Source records
========

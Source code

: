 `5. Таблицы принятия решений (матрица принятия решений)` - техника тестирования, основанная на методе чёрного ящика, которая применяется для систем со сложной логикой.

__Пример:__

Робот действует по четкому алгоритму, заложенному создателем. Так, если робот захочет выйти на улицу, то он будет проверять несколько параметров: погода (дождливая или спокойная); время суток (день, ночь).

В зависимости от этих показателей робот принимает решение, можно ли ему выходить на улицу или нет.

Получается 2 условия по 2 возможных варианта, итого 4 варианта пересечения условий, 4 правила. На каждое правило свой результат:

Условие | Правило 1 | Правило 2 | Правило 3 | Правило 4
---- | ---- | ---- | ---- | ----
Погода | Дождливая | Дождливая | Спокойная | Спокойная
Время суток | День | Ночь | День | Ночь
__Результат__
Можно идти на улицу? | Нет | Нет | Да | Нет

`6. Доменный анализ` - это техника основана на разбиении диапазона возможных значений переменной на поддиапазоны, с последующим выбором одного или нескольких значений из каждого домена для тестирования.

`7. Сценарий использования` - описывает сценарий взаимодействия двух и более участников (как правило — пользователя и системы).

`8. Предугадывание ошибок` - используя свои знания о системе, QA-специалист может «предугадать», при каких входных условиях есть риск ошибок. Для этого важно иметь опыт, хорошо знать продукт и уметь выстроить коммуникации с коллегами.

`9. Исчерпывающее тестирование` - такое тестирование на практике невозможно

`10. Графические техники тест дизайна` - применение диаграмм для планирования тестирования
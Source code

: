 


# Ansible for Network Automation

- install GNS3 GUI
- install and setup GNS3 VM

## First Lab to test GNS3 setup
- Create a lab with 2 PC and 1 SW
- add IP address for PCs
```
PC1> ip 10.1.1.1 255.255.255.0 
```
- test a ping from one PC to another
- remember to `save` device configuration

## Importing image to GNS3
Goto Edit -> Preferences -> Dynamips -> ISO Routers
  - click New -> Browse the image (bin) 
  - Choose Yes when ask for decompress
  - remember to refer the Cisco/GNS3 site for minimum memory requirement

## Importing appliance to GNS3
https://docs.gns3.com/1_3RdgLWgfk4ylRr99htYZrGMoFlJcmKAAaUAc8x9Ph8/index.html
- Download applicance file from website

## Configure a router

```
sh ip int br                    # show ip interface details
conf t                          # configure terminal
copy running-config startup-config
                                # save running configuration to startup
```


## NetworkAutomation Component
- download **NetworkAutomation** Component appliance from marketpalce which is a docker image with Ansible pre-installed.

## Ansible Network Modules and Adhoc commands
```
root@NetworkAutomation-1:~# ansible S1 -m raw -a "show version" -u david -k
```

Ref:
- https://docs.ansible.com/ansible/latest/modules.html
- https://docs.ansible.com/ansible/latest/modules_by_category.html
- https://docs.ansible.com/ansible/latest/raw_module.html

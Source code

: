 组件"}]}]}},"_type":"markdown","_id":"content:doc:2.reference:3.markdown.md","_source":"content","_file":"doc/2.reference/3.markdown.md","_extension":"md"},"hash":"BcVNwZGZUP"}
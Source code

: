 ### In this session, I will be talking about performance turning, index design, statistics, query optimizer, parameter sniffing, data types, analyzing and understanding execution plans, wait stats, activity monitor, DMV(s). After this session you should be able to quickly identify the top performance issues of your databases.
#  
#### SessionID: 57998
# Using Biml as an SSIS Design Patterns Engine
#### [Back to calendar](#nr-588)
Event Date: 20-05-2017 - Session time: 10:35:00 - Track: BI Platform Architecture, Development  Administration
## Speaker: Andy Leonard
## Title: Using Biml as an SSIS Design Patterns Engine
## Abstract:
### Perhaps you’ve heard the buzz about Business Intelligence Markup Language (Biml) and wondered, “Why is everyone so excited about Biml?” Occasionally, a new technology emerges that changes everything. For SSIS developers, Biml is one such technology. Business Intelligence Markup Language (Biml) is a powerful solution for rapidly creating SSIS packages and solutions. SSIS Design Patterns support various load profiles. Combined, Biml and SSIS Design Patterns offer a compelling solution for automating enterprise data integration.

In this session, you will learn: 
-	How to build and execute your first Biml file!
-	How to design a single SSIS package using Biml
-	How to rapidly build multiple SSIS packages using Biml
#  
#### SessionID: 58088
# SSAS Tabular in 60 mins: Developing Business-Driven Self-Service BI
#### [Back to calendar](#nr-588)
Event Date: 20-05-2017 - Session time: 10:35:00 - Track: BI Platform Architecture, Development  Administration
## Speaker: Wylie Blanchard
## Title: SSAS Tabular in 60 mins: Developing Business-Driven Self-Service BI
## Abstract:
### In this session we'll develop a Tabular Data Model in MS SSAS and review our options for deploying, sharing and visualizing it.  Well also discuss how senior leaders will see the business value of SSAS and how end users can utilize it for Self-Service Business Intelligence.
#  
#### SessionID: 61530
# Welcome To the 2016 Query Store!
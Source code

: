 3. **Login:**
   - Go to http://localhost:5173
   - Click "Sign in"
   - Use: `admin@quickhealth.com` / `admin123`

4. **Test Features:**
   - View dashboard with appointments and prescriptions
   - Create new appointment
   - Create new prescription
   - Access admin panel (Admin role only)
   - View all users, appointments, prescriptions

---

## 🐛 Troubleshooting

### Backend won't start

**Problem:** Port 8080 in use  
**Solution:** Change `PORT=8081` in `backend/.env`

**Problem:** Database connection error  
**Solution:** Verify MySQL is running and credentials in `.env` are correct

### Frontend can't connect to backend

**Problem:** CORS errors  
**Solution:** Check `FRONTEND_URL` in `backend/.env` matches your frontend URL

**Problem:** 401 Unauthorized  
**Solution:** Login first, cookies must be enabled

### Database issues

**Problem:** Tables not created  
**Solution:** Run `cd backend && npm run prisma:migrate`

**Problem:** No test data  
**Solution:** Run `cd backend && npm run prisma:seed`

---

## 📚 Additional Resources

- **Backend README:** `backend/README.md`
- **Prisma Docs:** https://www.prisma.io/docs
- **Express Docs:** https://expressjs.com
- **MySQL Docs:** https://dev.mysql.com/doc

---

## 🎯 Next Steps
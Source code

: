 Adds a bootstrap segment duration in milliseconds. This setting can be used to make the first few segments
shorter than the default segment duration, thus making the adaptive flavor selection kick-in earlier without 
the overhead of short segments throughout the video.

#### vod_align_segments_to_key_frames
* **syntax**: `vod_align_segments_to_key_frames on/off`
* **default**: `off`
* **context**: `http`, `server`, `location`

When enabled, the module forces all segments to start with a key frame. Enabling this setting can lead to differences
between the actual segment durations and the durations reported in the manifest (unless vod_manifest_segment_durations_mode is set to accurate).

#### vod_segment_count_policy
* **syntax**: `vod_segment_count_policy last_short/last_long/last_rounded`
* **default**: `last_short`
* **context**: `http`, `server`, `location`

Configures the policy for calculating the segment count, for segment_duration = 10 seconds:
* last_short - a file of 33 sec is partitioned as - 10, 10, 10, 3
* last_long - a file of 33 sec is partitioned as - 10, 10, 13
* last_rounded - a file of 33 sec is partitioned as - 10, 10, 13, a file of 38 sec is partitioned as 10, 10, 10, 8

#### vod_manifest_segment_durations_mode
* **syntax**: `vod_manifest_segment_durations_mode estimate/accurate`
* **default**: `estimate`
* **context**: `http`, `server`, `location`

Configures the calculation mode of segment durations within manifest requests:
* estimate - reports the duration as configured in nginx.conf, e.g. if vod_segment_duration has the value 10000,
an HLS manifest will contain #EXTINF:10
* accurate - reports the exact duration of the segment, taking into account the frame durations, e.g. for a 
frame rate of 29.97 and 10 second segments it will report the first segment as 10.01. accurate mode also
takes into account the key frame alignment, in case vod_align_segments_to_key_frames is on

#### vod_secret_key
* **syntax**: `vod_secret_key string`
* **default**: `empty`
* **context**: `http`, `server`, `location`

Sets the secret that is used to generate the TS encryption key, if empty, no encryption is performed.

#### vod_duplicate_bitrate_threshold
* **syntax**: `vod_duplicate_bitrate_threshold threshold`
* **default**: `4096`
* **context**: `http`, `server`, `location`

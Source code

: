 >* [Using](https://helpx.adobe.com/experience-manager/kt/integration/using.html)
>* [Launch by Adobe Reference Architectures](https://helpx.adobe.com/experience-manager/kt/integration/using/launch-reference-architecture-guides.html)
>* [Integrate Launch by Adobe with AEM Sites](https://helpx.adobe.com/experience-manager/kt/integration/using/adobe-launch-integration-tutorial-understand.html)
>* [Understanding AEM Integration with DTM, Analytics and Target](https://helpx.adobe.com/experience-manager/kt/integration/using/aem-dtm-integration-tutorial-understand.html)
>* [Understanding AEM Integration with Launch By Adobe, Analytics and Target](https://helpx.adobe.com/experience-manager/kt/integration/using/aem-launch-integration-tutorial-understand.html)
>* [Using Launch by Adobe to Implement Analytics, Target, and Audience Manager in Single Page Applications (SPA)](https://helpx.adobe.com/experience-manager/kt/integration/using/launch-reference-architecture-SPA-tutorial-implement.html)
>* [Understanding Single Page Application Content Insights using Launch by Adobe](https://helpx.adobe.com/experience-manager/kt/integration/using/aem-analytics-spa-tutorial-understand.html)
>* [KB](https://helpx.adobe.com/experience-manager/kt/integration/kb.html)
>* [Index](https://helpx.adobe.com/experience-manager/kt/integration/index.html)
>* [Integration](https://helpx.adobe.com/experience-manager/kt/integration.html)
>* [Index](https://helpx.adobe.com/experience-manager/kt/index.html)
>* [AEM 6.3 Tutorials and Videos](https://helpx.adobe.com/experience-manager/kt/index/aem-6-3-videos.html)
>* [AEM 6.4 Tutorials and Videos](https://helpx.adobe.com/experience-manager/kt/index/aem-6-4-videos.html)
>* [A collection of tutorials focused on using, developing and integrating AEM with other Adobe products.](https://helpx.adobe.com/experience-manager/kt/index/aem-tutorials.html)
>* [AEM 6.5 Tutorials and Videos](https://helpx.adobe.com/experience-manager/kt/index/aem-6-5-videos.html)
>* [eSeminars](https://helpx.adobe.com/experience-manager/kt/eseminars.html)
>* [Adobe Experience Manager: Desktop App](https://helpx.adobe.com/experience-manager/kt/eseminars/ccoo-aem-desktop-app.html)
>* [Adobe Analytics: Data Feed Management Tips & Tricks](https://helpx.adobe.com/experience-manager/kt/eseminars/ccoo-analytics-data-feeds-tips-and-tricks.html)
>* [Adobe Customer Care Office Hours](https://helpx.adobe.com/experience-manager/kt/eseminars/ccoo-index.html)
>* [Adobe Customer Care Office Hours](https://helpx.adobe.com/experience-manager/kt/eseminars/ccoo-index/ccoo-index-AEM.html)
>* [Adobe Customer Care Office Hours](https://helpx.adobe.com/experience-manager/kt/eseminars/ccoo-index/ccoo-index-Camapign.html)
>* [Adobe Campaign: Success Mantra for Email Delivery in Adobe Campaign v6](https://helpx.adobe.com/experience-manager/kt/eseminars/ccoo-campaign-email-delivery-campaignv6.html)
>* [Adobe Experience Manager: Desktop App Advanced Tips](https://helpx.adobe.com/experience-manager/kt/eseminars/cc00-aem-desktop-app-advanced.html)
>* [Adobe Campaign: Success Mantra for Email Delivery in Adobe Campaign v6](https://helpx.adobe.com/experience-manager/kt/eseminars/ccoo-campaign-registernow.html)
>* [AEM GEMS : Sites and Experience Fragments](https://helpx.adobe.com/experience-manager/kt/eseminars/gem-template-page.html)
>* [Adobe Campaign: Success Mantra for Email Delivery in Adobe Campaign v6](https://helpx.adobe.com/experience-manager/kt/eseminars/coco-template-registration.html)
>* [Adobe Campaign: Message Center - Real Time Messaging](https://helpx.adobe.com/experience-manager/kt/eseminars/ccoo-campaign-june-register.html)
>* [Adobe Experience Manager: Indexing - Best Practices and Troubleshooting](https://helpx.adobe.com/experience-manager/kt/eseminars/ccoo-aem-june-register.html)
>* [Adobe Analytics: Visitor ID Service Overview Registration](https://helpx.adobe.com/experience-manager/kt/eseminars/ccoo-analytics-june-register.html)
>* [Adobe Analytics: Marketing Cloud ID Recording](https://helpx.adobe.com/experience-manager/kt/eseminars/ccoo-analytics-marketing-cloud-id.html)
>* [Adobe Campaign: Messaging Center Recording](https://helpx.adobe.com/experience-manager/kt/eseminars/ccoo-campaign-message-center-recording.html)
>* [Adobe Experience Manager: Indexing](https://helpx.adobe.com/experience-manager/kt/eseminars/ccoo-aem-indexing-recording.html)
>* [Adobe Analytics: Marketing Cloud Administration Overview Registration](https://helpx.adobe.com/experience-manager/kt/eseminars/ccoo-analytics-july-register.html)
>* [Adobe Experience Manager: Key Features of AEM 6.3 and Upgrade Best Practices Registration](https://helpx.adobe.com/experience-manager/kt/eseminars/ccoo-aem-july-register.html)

========

Exercise:
Retype the entries exactly from the first line, stopping after the line with "домена для тестирования.".

Result for this exercise:
Source code

: `5. Таблицы принятия решений (матрица принятия решений)` - техника тестирования, основанная на методе чёрного ящика, которая применяется для систем со сложной логикой.

__Пример:__

Робот действует по четкому алгоритму, заложенному создателем. Так, если робот захочет выйти на улицу, то он будет проверять несколько параметров: погода (дождливая или спокойная); время суток (день, ночь).

В зависимости от этих показателей робот принимает решение, можно ли ему выходить на улицу или нет.

Получается 2 условия по 2 возможных варианта, итого 4 варианта пересечения условий, 4 правила. На каждое правило свой результат:

Условие | Правило 1 | Правило 2 | Правило 3 | Правило 4
---- | ---- | ---- | ---- | ----
Погода | Дождливая | Дождливая | Спокойная | Спокойная
Время суток | День | Ночь | День | Ночь
__Результат__
Можно идти на улицу? | Нет | Нет | Да | Нет

`6. Доменный анализ` - это техника основана на разбиении диапазона возможных значений переменной на поддиапазоны, с последующим выбором одного или нескольких значений из каждого домена для тестирования.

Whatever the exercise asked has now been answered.